The following validation criteria is used by FastQFile class and the the FastQ Validator Program when reading a FastQ Sequence


Sequence Identifier Line
Validation Criteria Error Message
Line is at least 2 characters long ('@' and at least 1 for the sequence identifier) ERROR on Line <current line #>: The sequence identifier line was too short.
Line starts with an '@' ERROR on Line <current line #>: First line of a sequence does not begin wtih @
Line does not contain a space between the '@' and the first sequence identifier (which must be at least 1 character). ERROR on Line <current line #>: No Sequence Identifier specified before the comment.
Every entry in the file should have a unique identifier. ERROR on Line <current line #>: Repeated Sequence Identifier: <identifier> at Lines <previous line #> <current line #>


Raw Sequence Line
Validation Criteria Error Message
A base sequence should have non-zero length. ERROR on Line <current line #>: Raw Sequence is shorter than the min read length: 0 < <config min read length>
All characters in the base sequence must be in the allowable set specified via configuration.

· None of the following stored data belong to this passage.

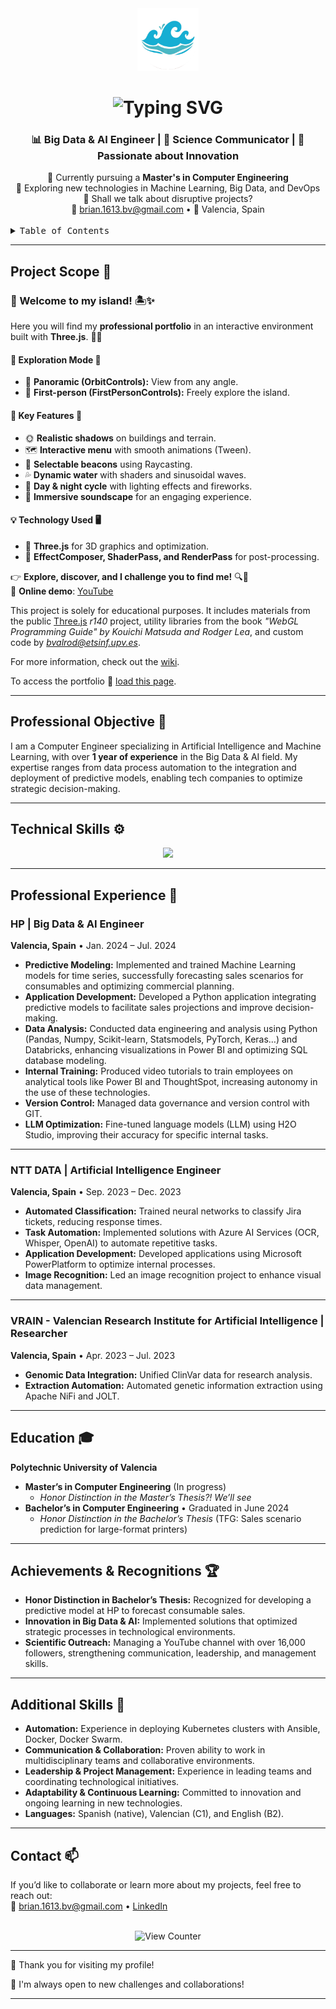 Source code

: <div align="center">
  <img height="100" alt="Personal Loco" src="https://github.com/brivaro/brivaro.github.io/blob/main/icon2.png">
</div>

<h1 align="center">
  <img src="https://readme-typing-svg.herokuapp.com/?font=Righteous&size=35&center=true&vCenter=true&width=600&height=70&duration=4000&lines=Hello,+I+am+Brian+Valiente+Ródenas;+Computer+engineer+in+IA+and+ML" alt="Typing SVG" />
</h1>

<h3 align="center">📊 Big Data & AI Engineer | 🧪 Science Communicator | 🚀 Passionate about Innovation</h3>

<div align="center">
  🔭 Currently pursuing a <strong>Master's in Computer Engineering</strong>  
  <br>
  🌱 Exploring new technologies in Machine Learning, Big Data, and DevOps  
  <br>
  💬 Shall we talk about disruptive projects?  
  <br>
  📧 <a href="mailto:brian.1613.bv@gmail.com">brian.1613.bv@gmail.com</a> • 📍 Valencia, Spain
</div>

<br>

<details>
  <summary><kbd>Table of Contents</kbd></summary>
  <ul>
    <li><a href="#project-scope-">Project Scope</a></li>
    <li><a href="#professional-objective-">Professional Objective</a></li>
    <li><a href="#technical-skills-%EF%B8%8F">Technical Skills</a></li>
    <li><a href="#professional-experience-">Professional Experience</a></li>
    <li><a href="#education-">Education</a></li>
    <li><a href="#achievements-and-recognitions-">Achievements and Recognitions</a></li>
    <li><a href="#additional-competencies-">Additional Competencies</a></li>
    <li><a href="#contact-">Contact</a></li>
  </ul>
</details>

---

## Project Scope 🧩  

### 🌴 Welcome to my island! 🏝️✨  

Here you will find my **professional portfolio** in an interactive environment built with **Three.js**. 🚀🌊  

#### 🔹 Exploration Mode 👀  
- 📌 **Panoramic (OrbitControls):** View from any angle.  
- 📌 **First-person (FirstPersonControls):** Freely explore the island.  

#### 🔹 Key Features 🎨  
- 🌞 **Realistic shadows** on buildings and terrain.  
- 🗺️ **Interactive menu** with smooth animations (Tween).  
- 📍 **Selectable beacons** using Raycasting.  
- 💦 **Dynamic water** with shaders and sinusoidal waves.  
- 🎇 **Day & night cycle** with lighting effects and fireworks.  
- 🎼 **Immersive soundscape** for an engaging experience.  

#### 💡 Technology Used 🖥️  
- 🚀 **Three.js** for 3D graphics and optimization.  
- 🔷 **EffectComposer, ShaderPass, and RenderPass** for post-processing.  

👉 **Explore, discover, and I challenge you to find me!** 🔍🤔  
🎥 **Online demo**: [YouTube](https://www.youtube.com/watch?v=epTsSGTRUi8)  

This project is solely for educational purposes. It includes materials from the public [Three.js](http://threejs.org) *r140* project, utility libraries from the book *"WebGL Programming Guide" by Kouichi Matsuda and Rodger Lea*, and custom code by *<bvalrod@etsinf.upv.es>*.  

For more information, check out the [wiki](https://github.com/RobVivo/RobVivo.github.io/wiki/INSTRUCCIONES-B%C3%81SICAS).  

To access the portfolio 💼 [load this page](http://brivaro.github.io).  

---

## Professional Objective 🎯

I am a Computer Engineer specializing in Artificial Intelligence and Machine Learning, with over **1 year of experience** in the Big Data & AI field. My expertise ranges from data process automation to the integration and deployment of predictive models, enabling tech companies to optimize strategic decision-making.

---

## Technical Skills ⚙️

<div align="center">
    <img src="https://skillicons.dev/icons?i=python,scikitlearn,tensorflow,pytorch,java,mysql,postgresql,sqlite,azure,docker,kubernetes,git,github,vscode,linux,go,javascript,typescript,react,nextjs,html,css,tailwind,figma,fastapi,flask" /><br>
</div>

---

## Professional Experience 💼

### HP | Big Data & AI Engineer  
**Valencia, Spain** • Jan. 2024 – Jul. 2024  
- **Predictive Modeling:** Implemented and trained Machine Learning models for time series, successfully forecasting sales scenarios for consumables and optimizing commercial planning.  
- **Application Development:** Developed a Python application integrating predictive models to facilitate sales projections and improve decision-making.  
- **Data Analysis:** Conducted data engineering and analysis using Python (Pandas, Numpy, Scikit-learn, Statsmodels, PyTorch, Keras…) and Databricks, enhancing visualizations in Power BI and optimizing SQL database modeling.  
- **Internal Training:** Produced video tutorials to train employees on analytical tools like Power BI and ThoughtSpot, increasing autonomy in the use of these technologies.  
- **Version Control:** Managed data governance and version control with GIT.  
- **LLM Optimization:** Fine-tuned language models (LLM) using H2O Studio, improving their accuracy for specific internal tasks.

---

### NTT DATA | Artificial Intelligence Engineer  
**Valencia, Spain** • Sep. 2023 – Dec. 2023  
- **Automated Classification:** Trained neural networks to classify Jira tickets, reducing response times.  
- **Task Automation:** Implemented solutions with Azure AI Services (OCR, Whisper, OpenAI) to automate repetitive tasks.  
- **Application Development:** Developed applications using Microsoft PowerPlatform to optimize internal processes.  
- **Image Recognition:** Led an image recognition project to enhance visual data management.

---

### VRAIN - Valencian Research Institute for Artificial Intelligence | Researcher  
**Valencia, Spain** • Apr. 2023 – Jul. 2023  
- **Genomic Data Integration:** Unified ClinVar data for research analysis.  
- **Extraction Automation:** Automated genetic information extraction using Apache NiFi and JOLT.

---

## Education 🎓  

**Polytechnic University of Valencia**  
- **Master’s in Computer Engineering** (In progress)  
  - *Honor Distinction in the Master’s Thesis?! We’ll see*  
- **Bachelor’s in Computer Engineering** • Graduated in June 2024  
  - *Honor Distinction in the Bachelor’s Thesis* (TFG: Sales scenario prediction for large-format printers)

---

## Achievements & Recognitions 🏆  

- **Honor Distinction in Bachelor’s Thesis:** Recognized for developing a predictive model at HP to forecast consumable sales.  
- **Innovation in Big Data & AI:** Implemented solutions that optimized strategic processes in technological environments.  
- **Scientific Outreach:** Managing a YouTube channel with over 16,000 followers, strengthening communication, leadership, and management skills.  

---

## Additional Skills 🌟  

- **Automation:** Experience in deploying Kubernetes clusters with Ansible, Docker, Docker Swarm.  
- **Communication & Collaboration:** Proven ability to work in multidisciplinary teams and collaborative environments.  
- **Leadership & Project Management:** Experience in leading teams and coordinating technological initiatives.  
- **Adaptability & Continuous Learning:** Committed to innovation and ongoing learning in new technologies.  
- **Languages:** Spanish (native), Valencian (C1), and English (B2).  

---

## Contact 📫  

If you’d like to collaborate or learn more about my projects, feel free to reach out:    
📧 [brian.1613.bv@gmail.com](mailto:brian.1613.bv@gmail.com) • [LinkedIn](https://linkedin.com/in/brian-valiente-rodenas)

<br>

<div align="center">
  <img src="https://visitor-badge.laobi.icu/badge?page_id=BrianValiente.BrianValiente" alt="View Counter" />
</div>

---

🌴 Thank you for visiting my profile!  

💬 I'm always open to new challenges and collaborations!  

---
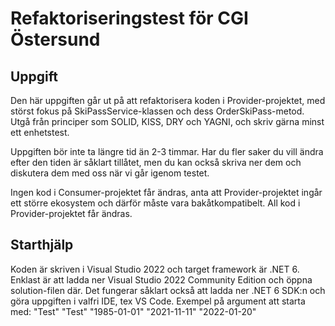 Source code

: # Refaktoriseringstest för CGI Östersund

## Uppgift

Den här uppgiften går ut på att refaktorisera koden i Provider-projektet, med störst fokus på SkiPassService-klassen och dess OrderSkiPass-metod.
Utgå från principer som SOLID, KISS, DRY och YAGNI, och skriv gärna minst ett enhetstest.

Uppgiften bör inte ta längre tid än 2-3 timmar. Har du fler saker du vill ändra efter den tiden är såklart tillåtet, men du kan också skriva ner dem och diskutera dem med oss när vi går igenom testet.

Ingen kod i Consumer-projektet får ändras, anta att Provider-projektet ingår ett större ekosystem och därför måste vara bakåtkompatibelt.
All kod i Provider-projektet får ändras.

## Starthjälp

Koden är skriven i Visual Studio 2022 och target framework är .NET 6.
Enklast är att ladda ner Visual Studio 2022 Community Edition och öppna solution-filen där.
Det fungerar såklart också att ladda ner .NET 6 SDK:n och göra uppgiften i valfri IDE, tex VS Code.
Exempel på argument att starta med: "Test" "Test" "1985-01-01" "2021-11-11" "2022-01-20"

  • Base Only: A C T G N a c t g n
  • Color Space Only: 0 1 2 3 .(period) Color Space files must start with a 1 character primer base.
ERROR on Line <current line #>: Invalid character ('<invalid char>') in base sequence.

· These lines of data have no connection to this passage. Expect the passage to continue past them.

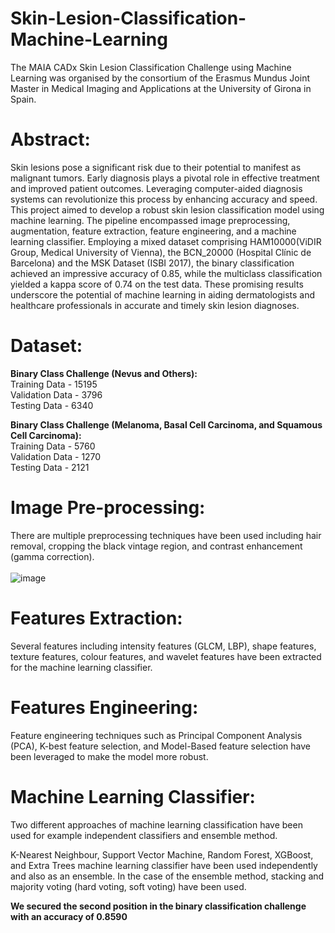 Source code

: # Skin-Lesion-Classification-Machine-Learning
The MAIA CADx Skin Lesion Classification Challenge using Machine Learning was organised by the consortium of the Erasmus Mundus Joint Master in Medical Imaging and Applications at the University of Girona in Spain. 

# Abstract:

Skin lesions pose a significant risk due to their potential to manifest as malignant tumors. Early diagnosis plays a pivotal role in effective treatment and improved patient outcomes. Leveraging computer-aided diagnosis systems can revolutionize this process by enhancing accuracy and speed. This project aimed to develop a robust skin lesion classification model using machine learning. The pipeline encompassed image preprocessing, augmentation, feature extraction, feature engineering, and a machine learning classifier. Employing a mixed dataset comprising HAM10000(ViDIR Group, Medical University of Vienna), the BCN_20000 (Hospital Clínic de Barcelona) and the MSK Dataset (ISBI 2017), the binary classification achieved an impressive accuracy of 0.85, while the multiclass classification yielded a kappa score of 0.74 on the test data. These promising results underscore the potential of machine learning in aiding dermatologists and healthcare professionals in accurate and timely skin lesion diagnoses.

# Dataset:

**Binary Class Challenge (Nevus and Others):**
<br>Training Data   - 15195
<br>Validation Data - 3796
<br>Testing Data    - 6340

**Binary Class Challenge (Melanoma, Basal Cell Carcinoma, and Squamous Cell Carcinoma):**
<br>Training Data   - 5760
<br>Validation Data - 1270
<br>Testing Data    - 2121

# Image Pre-processing:

There are multiple preprocessing techniques have been used including hair removal, cropping the black vintage region, and contrast enhancement (gamma correction).
<br><br>
![image](https://github.com/imran-maia/Skin-Lesion-Classification-Machine-Learning/assets/122020364/1144ac95-165d-4f8c-adda-6bf5e7bbc934)




# Features Extraction:

Several features including intensity features (GLCM, LBP), shape features, texture features, colour features, and wavelet features have been extracted for the machine learning classifier.

# Features Engineering:

Feature engineering techniques such as Principal Component Analysis (PCA), K-best feature selection, and Model-Based feature selection have been leveraged to make the model more robust.

# Machine Learning Classifier:

Two different approaches of machine learning classification have been used for example independent classifiers and ensemble method. 

K-Nearest Neighbour, Support Vector Machine, Random Forest, XGBoost, and Extra Trees machine learning classifier have been used independently and also as an ensemble. In the case of the ensemble method, stacking and majority voting (hard voting, soft voting) have been used.

**We secured the second position in the binary classification challenge with an accuracy of 0.8590**

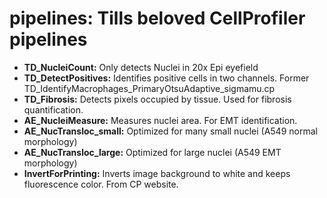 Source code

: pipelines: Tills beloved CellProfiler pipelines
================================================

* __TD_NucleiCount:__ Only detects Nuclei in 20x Epi eyefield
* __TD_DetectPositives:__ Identifies positive cells in two channels. Former TD_IdentifyMacrophages_PrimaryOtsuAdaptive_sigmamu.cp
* __TD_Fibrosis:__ Detects pixels occupied by tissue. Used for fibrosis quantification.
* __AE_NucleiMeasure:__ Measures nuclei area. For EMT identification.
* __AE_NucTransloc_small:__ Optimized for many small nuclei (A549 normal morphology)
* __AE_NucTransloc_large:__ Optimized for large nuclei (A549 EMT morphology)
* __InvertForPrinting:__ Inverts image background to white and keeps 
fluorescence color. From CP website.
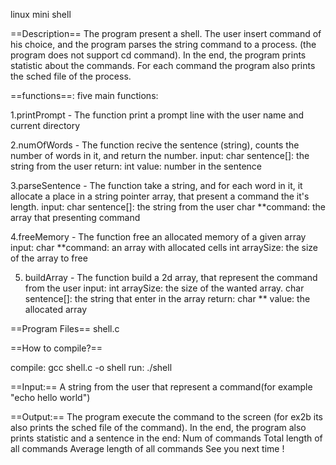 linux mini shell

==Description==
The program present a shell. The user insert command of his choice, and the program parses the string command to a process.
(the program does not support cd command).
In the end, the program prints statistic about the commands.
For each command the program also prints the sched file of the process.



==functions==:
five main functions:

1.printPrompt - The function print a prompt line with the user name and current directory


2.numOfWords - The function recive the sentence (string), counts the number of words in it, and return the number.
            input: char sentence[]: the string from the user
            return: int value: number in the sentence
            

3.parseSentence  - The function take a string, and for each word in it, it allocate a place in a string pointer array, that present a command
                the it's length.
             input: char sentence[]: the string from the user
                    char **command: the array that presenting command
             
4.freeMemory - The function free an allocated memory of a given array
                input: char **command: an array with allocated cells 
                       int arraySize: the size of the array to free 
                


5. buildArray - The function build a 2d array, that represent the command from the user
                input: int arraySize: the size of the wanted array.
                       char sentence[]: the string that enter in the array
                return: char ** value: the allocated array     


==Program Files==
shell.c


==How to compile?==

compile: gcc shell.c -o shell
run: ./shell


==Input:==
A string from the user that represent a command(for example "echo hello world")


==Output:==
The program execute the command to the screen (for ex2b its also prints the sched file of the command).
In the end, the program also prints statistic and a sentence in the end:
Num of commands
Total length of all commands
Average length of all commands
See you next time !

Reads should be of a configurable minimum length since many mappers will get into trouble with very short reads.
  • If the raw sequence spans lines, the sum of the lengths of all lines are validated, not each individual line.
ERROR on Line <current line #>: Raw Sequence is shorter than the min read length: <read length> < <config min read length>
Each Line of a Raw Sequence should have at least 1 character (not be blank). ERROR on Line <current line #>: Looking for continuation of Raw Sequence or '+' instead found a blank line, assuming it was part of Raw Sequence.


Plus Line
Validation Criteria Error Message
Must exist for every sequence. ERROR on Line <current line #>: Reached the end of the file without a '+' line.

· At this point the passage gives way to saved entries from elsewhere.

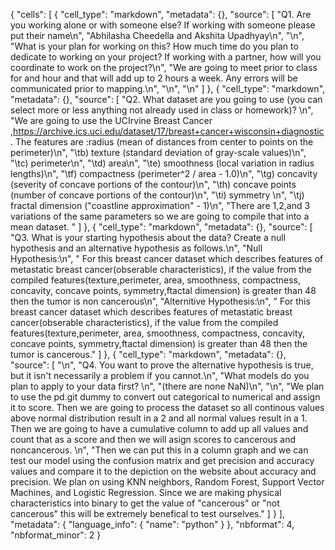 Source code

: {
 "cells": [
  {
   "cell_type": "markdown",
   "metadata": {},
   "source": [
    "Q1. Are you working alone or with someone else? If working with someone please put their name\n",
    "Abhilasha Cheedella and Akshita Upadhyay\n",
    "\n",
    "What is your plan for working on this? How much time do you plan to dedicate to working on your project? If working with a partner, how will you coordinate to work on the project?\n",
    "We are going to meet prior to class for and hour and that will add up to 2 hours a week. Any errors will be communicated prior to mapping.\n",
    "\n",
    "\n"
   ]
  },
  {
   "cell_type": "markdown",
   "metadata": {},
   "source": [
    "Q2. What dataset are you going to use (you can select more or less anything not already used in class or homework)? \n",
    "We are going to use the UCIrvine Breast Cancer ,https://archive.ics.uci.edu/dataset/17/breast+cancer+wisconsin+diagnostic. The features are :radius (mean of distances from center to points on the perimeter)\n",
    "\tb) texture (standard deviation of gray-scale values)\n",
    "\tc) perimeter\n",
    "\td) area\n",
    "\te) smoothness (local variation in radius lengths)\n",
    "\tf) compactness (perimeter^2 / area - 1.0)\n",
    "\tg) concavity (severity of concave portions of the contour)\n",
    "\th) concave points (number of concave portions of the contour)\n",
    "\ti) symmetry \n",
    "\tj) fractal dimension (\"coastline approximation\" - 1)\n",
    "There are 1,2,and 3 variations of the same parameters so we are going to compile that into a mean dataset. "
   ]
  },
  {
   "cell_type": "markdown",
   "metadata": {},
   "source": [
    "Q3. What is your starting hypothesis about the data? Create a null hypothesis and an alternative hypothesis as follows.\n",
    "Null Hypothesis:\n",
    "    For this breast cancer dataset which describes features of metastatic breast cancer(obserable characteristics), if the value from the compiled features(texture,perimeter, area, smoothness, compactness, concavity, concave points, symmetry,ftactal dimension) is greater than 48 then the tumor is non cancerous\n",
    "Alternitive Hypothesis:\n",
    "    For this breast cancer dataset which describes features of metastatic breast cancer(obserable characteristics), if the value from the compiled features(texture,perimeter, area, smoothness, compactness, concavity, concave points, symmetry,ftactal dimension) is greater than 48 then the tumor is cancerous."
   ]
  },
  {
   "cell_type": "markdown",
   "metadata": {},
   "source": [
    "\n",
    "Q4. You want to prove the alternative hypothesis is true, but it isn't necessarily a problem if you cannot.\n",
    "What models do you plan to apply to your data first? \n",
    "(there are none NaN)\n",
    "\n",
    "We plan to use the pd.git dummy to convert out categorical to numerical and assign it to score. Then we are going to process the dataset so all continous values above normal distribution result in a 2 and all normal values result in a 1. Then we are going to have a cumulative column to add up all values and count that as a score and then we will asign scores to cancerous and noncancerous. \n",
    "Then we can put this in a column graph and we can test our model using the confusion matrix and get precision and accuracy values and compare it to the depiction on the website about accuracy and precision. We plan on using KNN neighbors, Random Forest, Support Vector Machines, and Logistic Regression. Since we are making physical characteristics into binary to get the value of \"cancerous\" or \"not cancerous\" this will be extremely benefical to test ourselves."
   ]
  }
 ],
 "metadata": {
  "language_info": {
   "name": "python"
  }
 },
 "nbformat": 4,
 "nbformat_minor": 2
}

If the optional sequence identifier is specified, it must equal the one on the Sequence Identifier Line. ERROR on Line <current line #>: Sequence Identifier on '+' line does not equal the one on the '@' line.


Quality String Line
Validation Criteria Error Message
A quality string should be present for every base sequence. ERROR on Line <current line #>: Quality string length (<quality length>) does not equal raw sequence length (<raw sequence length>)
Paired quality and base sequences should be of the same length. ERROR on Line <current line #>: Quality string length (<quality length>) does not equal raw sequence length (<raw sequence length>)
Valid quality values should all have ASCII codes > 32. ERROR on Line <current line #>: Invalid character ('<invalid char>') in quality string.